SLAF: A single-cell omics storage format for the virtual cell era
Pavan Ramkumar | SLAF Project
> Single-cell transcriptomics datasets have scaled 2,000-fold in less than a decade. A typical study used to have 50k cells that could be copied to SSD and processed in memory. At the 100M-cell scale, network, storage, and memory become bottlenecks in two ways. SLAF is a high-performance format for single-cell transcriptomics data built on top of the Lance table format and Polars. For users of scanpy or anndata, it should feel like you never left. SLAF provides an advanced dataloader that looks and feels like PyTorch, but runs its own multi-threaded async prefetcher under the hood. Bleeding-edge internals, familiar interfaces.
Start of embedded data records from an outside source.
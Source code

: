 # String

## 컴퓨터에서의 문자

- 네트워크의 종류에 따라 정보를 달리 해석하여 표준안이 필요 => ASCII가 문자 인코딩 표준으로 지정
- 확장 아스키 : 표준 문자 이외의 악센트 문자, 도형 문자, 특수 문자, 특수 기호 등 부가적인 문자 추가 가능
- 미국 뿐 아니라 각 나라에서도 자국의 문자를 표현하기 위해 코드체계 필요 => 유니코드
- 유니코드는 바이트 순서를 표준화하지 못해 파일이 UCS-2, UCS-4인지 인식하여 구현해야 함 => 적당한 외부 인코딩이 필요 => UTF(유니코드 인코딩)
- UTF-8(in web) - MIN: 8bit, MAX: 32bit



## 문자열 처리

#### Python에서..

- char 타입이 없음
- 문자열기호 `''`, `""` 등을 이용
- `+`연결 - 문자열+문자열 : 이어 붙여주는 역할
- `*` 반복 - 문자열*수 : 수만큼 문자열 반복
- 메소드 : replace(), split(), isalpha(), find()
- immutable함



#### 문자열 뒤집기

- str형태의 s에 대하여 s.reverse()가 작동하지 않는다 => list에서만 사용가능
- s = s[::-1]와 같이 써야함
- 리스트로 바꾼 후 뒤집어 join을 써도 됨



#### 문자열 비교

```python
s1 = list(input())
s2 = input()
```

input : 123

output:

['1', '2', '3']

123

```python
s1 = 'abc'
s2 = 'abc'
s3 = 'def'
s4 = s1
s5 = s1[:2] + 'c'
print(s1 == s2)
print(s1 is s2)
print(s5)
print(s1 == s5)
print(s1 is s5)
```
Lessons in Perturbation Modeling: STATE, STACK, and Beyond
Dhruv Gautam | Arc Institute & UC Berkeley
> Perturbation modeling tackles the problem of causal effect estimation under significant biological noise. In contrast to sequence modeling, and although data-generation is exponentially growing, perturbation models will continue to operate in the data bound regime. In this talk, we will discuss the implications of this, the engineering decisions behind SOTA models like STATE and STACK, and designing the right inductive biases that enable unique downstream biological capabilities. We will also discuss how formalizing the underlying training objectives of perturbation biology enables rapid future experimentation.
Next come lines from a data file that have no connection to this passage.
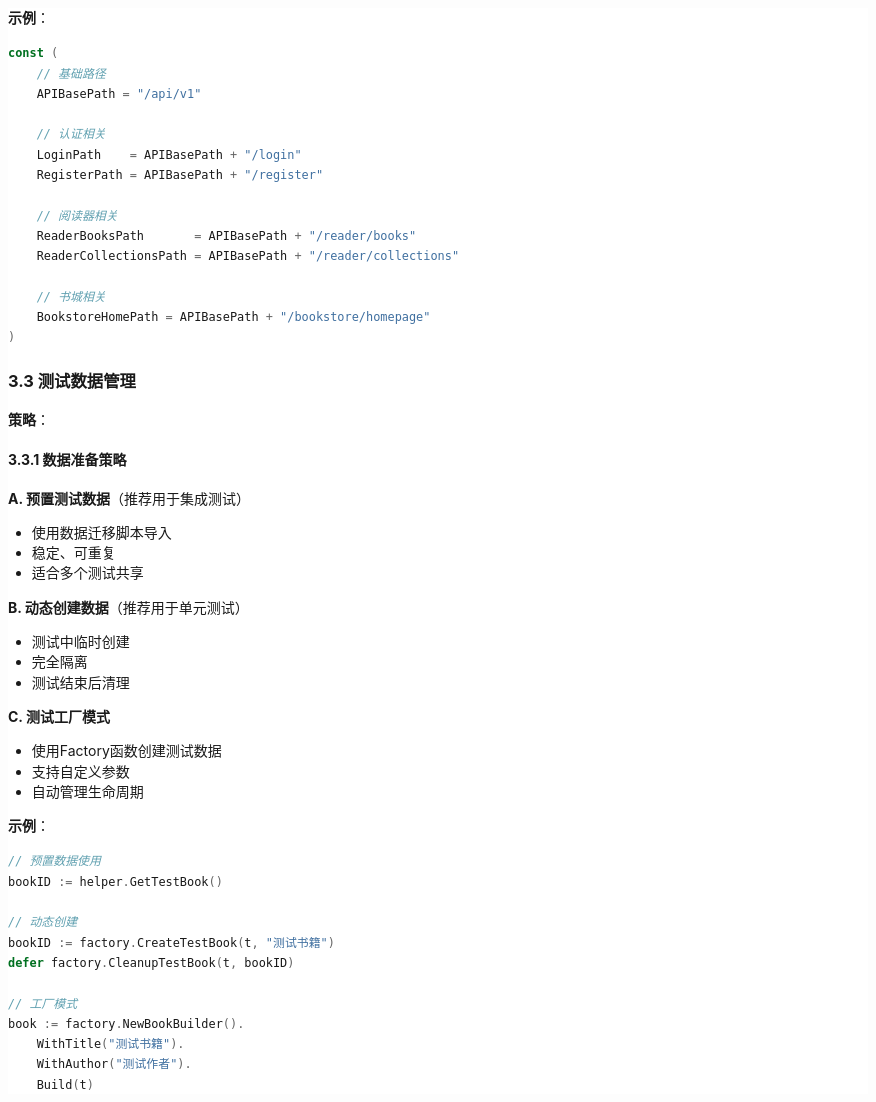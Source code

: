 **示例**：
```go
const (
    // 基础路径
    APIBasePath = "/api/v1"
    
    // 认证相关
    LoginPath    = APIBasePath + "/login"
    RegisterPath = APIBasePath + "/register"
    
    // 阅读器相关
    ReaderBooksPath       = APIBasePath + "/reader/books"
    ReaderCollectionsPath = APIBasePath + "/reader/collections"
    
    // 书城相关
    BookstoreHomePath = APIBasePath + "/bookstore/homepage"
)
```

### 3.3 测试数据管理

**策略**：

#### 3.3.1 数据准备策略

**A. 预置测试数据**（推荐用于集成测试）
- 使用数据迁移脚本导入
- 稳定、可重复
- 适合多个测试共享

**B. 动态创建数据**（推荐用于单元测试）
- 测试中临时创建
- 完全隔离
- 测试结束后清理

**C. 测试工厂模式**
- 使用Factory函数创建测试数据
- 支持自定义参数
- 自动管理生命周期

**示例**：
```go
// 预置数据使用
bookID := helper.GetTestBook()

// 动态创建
bookID := factory.CreateTestBook(t, "测试书籍")
defer factory.CleanupTestBook(t, bookID)

// 工厂模式
book := factory.NewBookBuilder().
    WithTitle("测试书籍").
    WithAuthor("测试作者").
    Build(t)
```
Leveraging Serverless Distributed Computing to Scale Computational Biology
Ben Shababo | Modal
> Many patterns and workflows in computational biology involve iterating between highly parallelized computations and aggregating those results. In this talk, we'll show how to use serverless computing to implement and optimize these workflows such that compute resources can be provisioned dynamically at runtime depending on the specifics of a job.
Excited to see you guys here and learn a bit more about computers.